The 2008 financial crash: Punishing the victims, rewarding the perpetrators

Saturday, August 11, 2018
By Paul Martin

Neil Clark
10 Aug, 2018

The 2008 financial crash should have marked the end of a neoliberal era marked by greed and inequality. But it ushered in even more iniquitous economic policies which have benefited the super-rich at the expense of the majority.

It was the worst economic disaster since the Great Depression of the 1930s. However, unlike then, the crash of 2008 did not lead to the adoption of progressive New Deal-style policies, but the exact opposite. The massive bankers’ bailouts that were introduced following the collapse of Lehman Bros were paid for by ordinary taxpayers, who then saw their living standards plummet as governments imposed harsh austerity measures, which led to important public services being cut. Let’s look at what happened in Britain.

In the 2010 General Election, the Conservatives, out of office since 1997, promoted themselves as the party most serious about “cutting the deficit.” The election was all about ‘the deficit’. The ‘d’ word was everywhere. The Tories scraped home, but could only form a government with the support of the Lib Dems, who, under the leadership of banker’s son Nick Clegg, were now enthusiastic neocons.

New Chancellor of the Exchequer George Osborne introduced an emergency “austerity budget,” which we were told was going to “rebuild the economy.” Cuts in public spending would reach £17bn (US$21.7bn) by 2014/5. There was a public sector wage freeze and an announcement that a rise in the state pension age would be brought forward.

The following winter, local authorities across the country announced cuts in public library provisions. I was involved in a campaign to save my local library. We were told that councils couldn’t afford to keep professionally staffed libraries open, given the reduced money they were receiving from Whitehall. But ‘austerity’ was a sham, a failure even on its own terms, as the figures show. Public sector net debt was £1.1bn in 2009/10, the last year Labour were in power.

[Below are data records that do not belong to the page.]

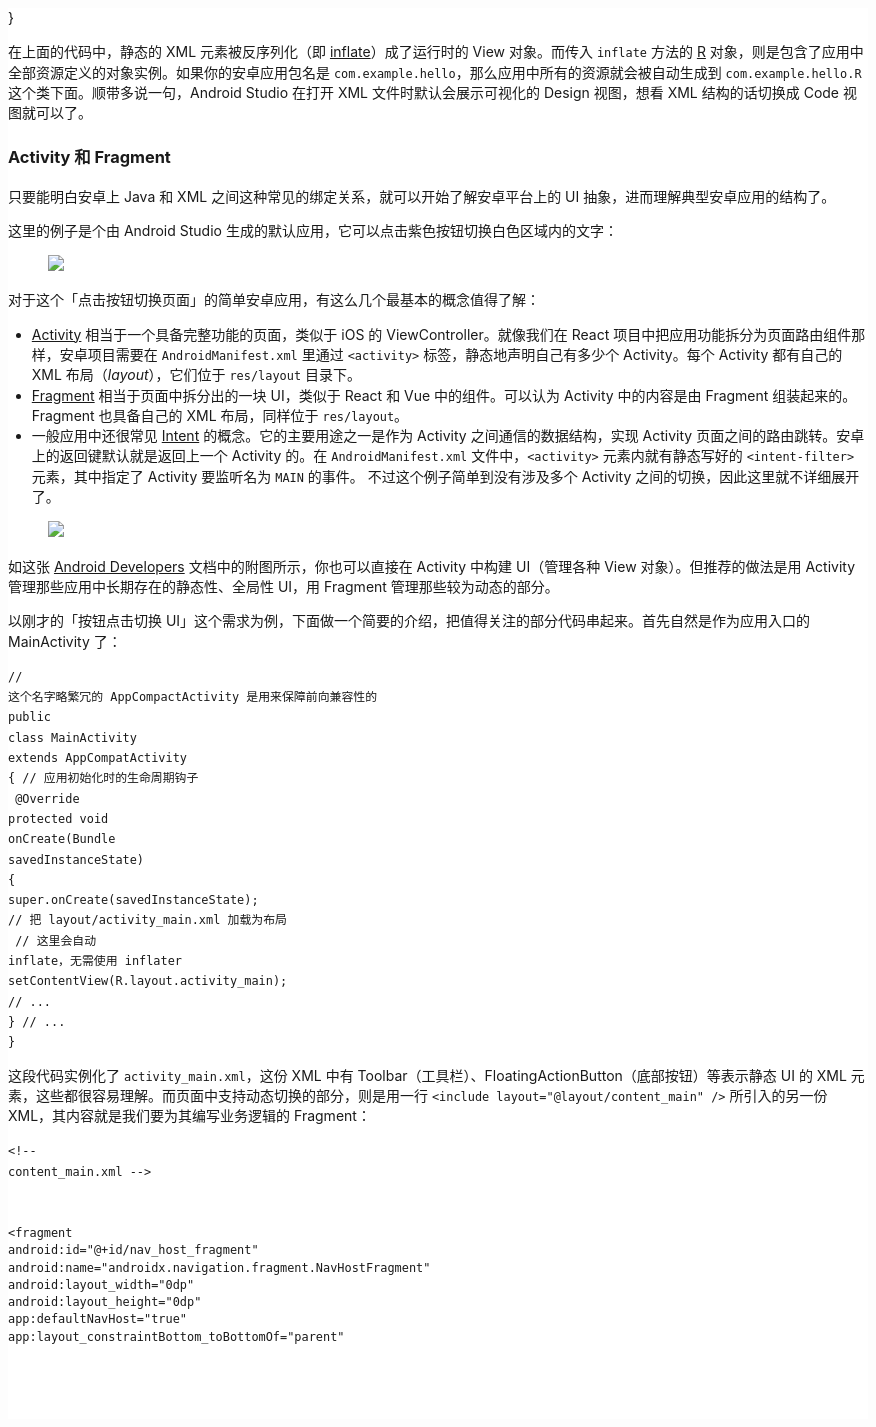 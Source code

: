 <span class="o">}</span></code></pre></div><p data-pid="F7VEiXIt">在上面的代码中，静态的 XML 元素被反序列化（即 <a href="https://link.zhihu.com/?target=https%3A//stackoverflow.com/questions/4576330/what-does-it-mean-to-inflate-a-view-from-an-xml-file" class=" wrap external" target="_blank" rel="nofollow noreferrer">inflate</a>）成了运行时的 View 对象。而传入 <code>inflate</code> 方法的 <a href="https://link.zhihu.com/?target=https%3A//stackoverflow.com/questions/4953077/what-is-the-class-r-in-android" class=" wrap external" target="_blank" rel="nofollow noreferrer">R</a> 对象，则是包含了应用中全部资源定义的对象实例。如果你的安卓应用包名是 <code>com.example.hello</code>，那么应用中所有的资源就会被自动生成到 <code>com.example.hello.R</code> 这个类下面。顺带多说一句，Android Studio 在打开 XML 文件时默认会展示可视化的 Design 视图，想看 XML 结构的话切换成 Code 视图就可以了。</p><h3>Activity 和 Fragment</h3><p data-pid="vqnnhfLB">只要能明白安卓上 Java 和 XML 之间这种常见的绑定关系，就可以开始了解安卓平台上的 UI 抽象，进而理解典型安卓应用的结构了。</p><p data-pid="QdubdZXy">这里的例子是个由 Android Studio 生成的默认应用，它可以点击紫色按钮切换白色区域内的文字：</p><figure data-size="normal"><img src="https://pic2.zhimg.com/v2-d3e48c8fdf83d14bd275387901717651_b.jpg" data-caption="" data-size="normal" data-rawwidth="1627" data-rawheight="960" class="origin_image zh-lightbox-thumb" width="1627" data-original="https://pic2.zhimg.com/v2-d3e48c8fdf83d14bd275387901717651_r.jpg" data-original-token="v2-31b954a85c6b2afa4b6c14bb219f4074"/></figure><p data-pid="gUvDDVx_">对于这个「点击按钮切换页面」的简单安卓应用，有这么几个最基本的概念值得了解：</p><ul><li data-pid="Li_ft1q1"><a href="https://link.zhihu.com/?target=https%3A//developer.android.com/reference/android/app/Activity" class=" wrap external" target="_blank" rel="nofollow noreferrer">Activity</a> 相当于一个具备完整功能的页面，类似于 iOS 的 ViewController。就像我们在 React 项目中把应用功能拆分为页面路由组件那样，安卓项目需要在 <code>AndroidManifest.xml</code> 里通过 <code>&lt;activity&gt;</code> 标签，静态地声明自己有多少个 Activity。每个 Activity 都有自己的 XML 布局（<i>layout</i>），它们位于 <code>res/layout</code> 目录下。</li><li data-pid="s5yGX0bs"><a href="https://link.zhihu.com/?target=https%3A//developer.android.com/guide/fragments" class=" wrap external" target="_blank" rel="nofollow noreferrer">Fragment</a> 相当于页面中拆分出的一块 UI，类似于 React 和 Vue 中的组件。可以认为 Activity 中的内容是由 Fragment 组装起来的。Fragment 也具备自己的 XML 布局，同样位于 <code>res/layout</code>。</li><li data-pid="sHA65TgE">一般应用中还很常见 <a href="https://link.zhihu.com/?target=https%3A//developer.android.com/reference/android/content/Intent" class=" wrap external" target="_blank" rel="nofollow noreferrer">Intent</a> 的概念。它的主要用途之一是作为 Activity 之间通信的数据结构，实现 Activity 页面之间的路由跳转。安卓上的返回键默认就是返回上一个 Activity 的。在 <code>AndroidManifest.xml</code> 文件中，<code>&lt;activity&gt;</code> 元素内就有静态写好的 <code>&lt;intent-filter&gt;</code> 元素，其中指定了 Activity 要监听名为 <code>MAIN</code> 的事件。 不过这个例子简单到没有涉及多个 Activity 之间的切换，因此这里就不详细展开了。</li></ul><figure data-size="normal"><img src="https://pic2.zhimg.com/v2-17faca9948acffe6a3a36a02048d9de1_b.jpg" data-caption="" data-size="normal" data-rawwidth="1530" data-rawheight="902" class="origin_image zh-lightbox-thumb" width="1530" data-original="https://pic2.zhimg.com/v2-17faca9948acffe6a3a36a02048d9de1_r.jpg" data-original-token="v2-4a6a81b74d9cc3888eb372a8facac032"/></figure><p data-pid="V0QaVv1x">如这张 <a href="https://link.zhihu.com/?target=https%3A//developer.android.com/guide/fragments" class=" wrap external" target="_blank" rel="nofollow noreferrer">Android Developers</a> 文档中的附图所示，你也可以直接在 Activity 中构建 UI（管理各种 View 对象）。但推荐的做法是用 Activity 管理那些应用中长期存在的静态性、全局性 UI，用 Fragment 管理那些较为动态的部分。 </p><p data-pid="IZ0VZuA8">以刚才的「按钮点击切换 UI」这个需求为例，下面做一个简要的介绍，把值得关注的部分代码串起来。首先自然是作为应用入口的 MainActivity 了：</p><div class="highlight"><pre><code class="language-java"><span class="c1">// 这个名字略繁冗的 AppCompactActivity 是用来保障前向兼容性的
</span><span class="c1"></span><span class="kd">public</span> <span class="kd">class</span> <span class="nc">MainActivity</span> <span class="kd">extends</span> <span class="n">AppCompatActivity</span> <span class="o">{</span>
    <span class="c1">// 应用初始化时的生命周期钩子
</span><span class="c1"></span>    <span class="nd">@Override</span>
    <span class="kd">protected</span> <span class="kt">void</span> <span class="nf">onCreate</span><span class="o">(</span><span class="n">Bundle</span> <span class="n">savedInstanceState</span><span class="o">)</span> <span class="o">{</span>
        <span class="kd">super</span><span class="o">.</span><span class="na">onCreate</span><span class="o">(</span><span class="n">savedInstanceState</span><span class="o">);</span>
        <span class="c1">// 把 layout/activity_main.xml 加载为布局
</span><span class="c1"></span>        <span class="c1">// 这里会自动 inflate，无需使用 inflater
</span><span class="c1"></span>        <span class="n">setContentView</span><span class="o">(</span><span class="n">R</span><span class="o">.</span><span class="na">layout</span><span class="o">.</span><span class="na">activity_main</span><span class="o">);</span>
        <span class="c1">// ...
</span><span class="c1"></span>    <span class="o">}</span>
    <span class="c1">// ...
</span><span class="c1"></span><span class="o">}</span></code></pre></div><p data-pid="V4Ofc9o1">这段代码实例化了 <code>activity_main.xml</code>，这份 XML 中有 Toolbar（工具栏）、FloatingActionButton（底部按钮）等表示静态 UI 的 XML 元素，这些都很容易理解。而页面中支持动态切换的部分，则是用一行 <code>&lt;include layout=&#34;@layout/content_main&#34; /&gt;</code> 所引入的另一份 XML，其内容就是我们要为其编写业务逻辑的 Fragment：</p><div class="highlight"><pre><code class="language-xml"><span class="c">&lt;!-- content_main.xml --&gt;</span>

<span class="nt">&lt;fragment</span>
    <span class="na">android:id=</span><span class="s">&#34;@+id/nav_host_fragment&#34;</span>
    <span class="na">android:name=</span><span class="s">&#34;androidx.navigation.fragment.NavHostFragment&#34;</span>
    <span class="na">android:layout_width=</span><span class="s">&#34;0dp&#34;</span>
    <span class="na">android:layout_height=</span><span class="s">&#34;0dp&#34;</span>
    <span class="na">app:defaultNavHost=</span><span class="s">&#34;true&#34;</span>
    <span class="na">app:layout_constraintBottom_toBottomOf=</span><span class="s">&#34;parent&#34;</span>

By 2016/7 it had risen by 53 percent. Public finances were in a far worse state after seven years of Tory austerity than they were at the start, when so much fuss was made about the need to “balance the books.” That’s even after a number of state assets, including the Royal Mail, in public/state ownership since its inception in 1516, were privatized.

Rather than being a serious attempt to improve the public finances, as indeed genuinely ‘free market’ libertarians had wanted, ‘austerity’ was used as a pretext for redistributing wealth upwards and destroying the last vestiges of the social democratic post-war settlement. There was still money to spend on projects favored by the elites, like bombing Libya in 2011 (£320mn) or backing ‘rebels’ in Syria, but not enough money to support much-needed public services.

As Andrew Murray of ‘Stop the War’ put it: “the calibration of a state big enough to impose its military will on the Middle East but too small to keep the local library open is a study in the contradictions of neoconservatism worth pondering as David Cameron brings the ‘big society’ to Benghazi with a bang.”

The greed which fueled the financial crash in the first place was encouraged still further. The super rich got even richer from privatization, state handouts, and tax cuts.

Meanwhile, British workers suffered the biggest drop in real earnings since the Victorian age.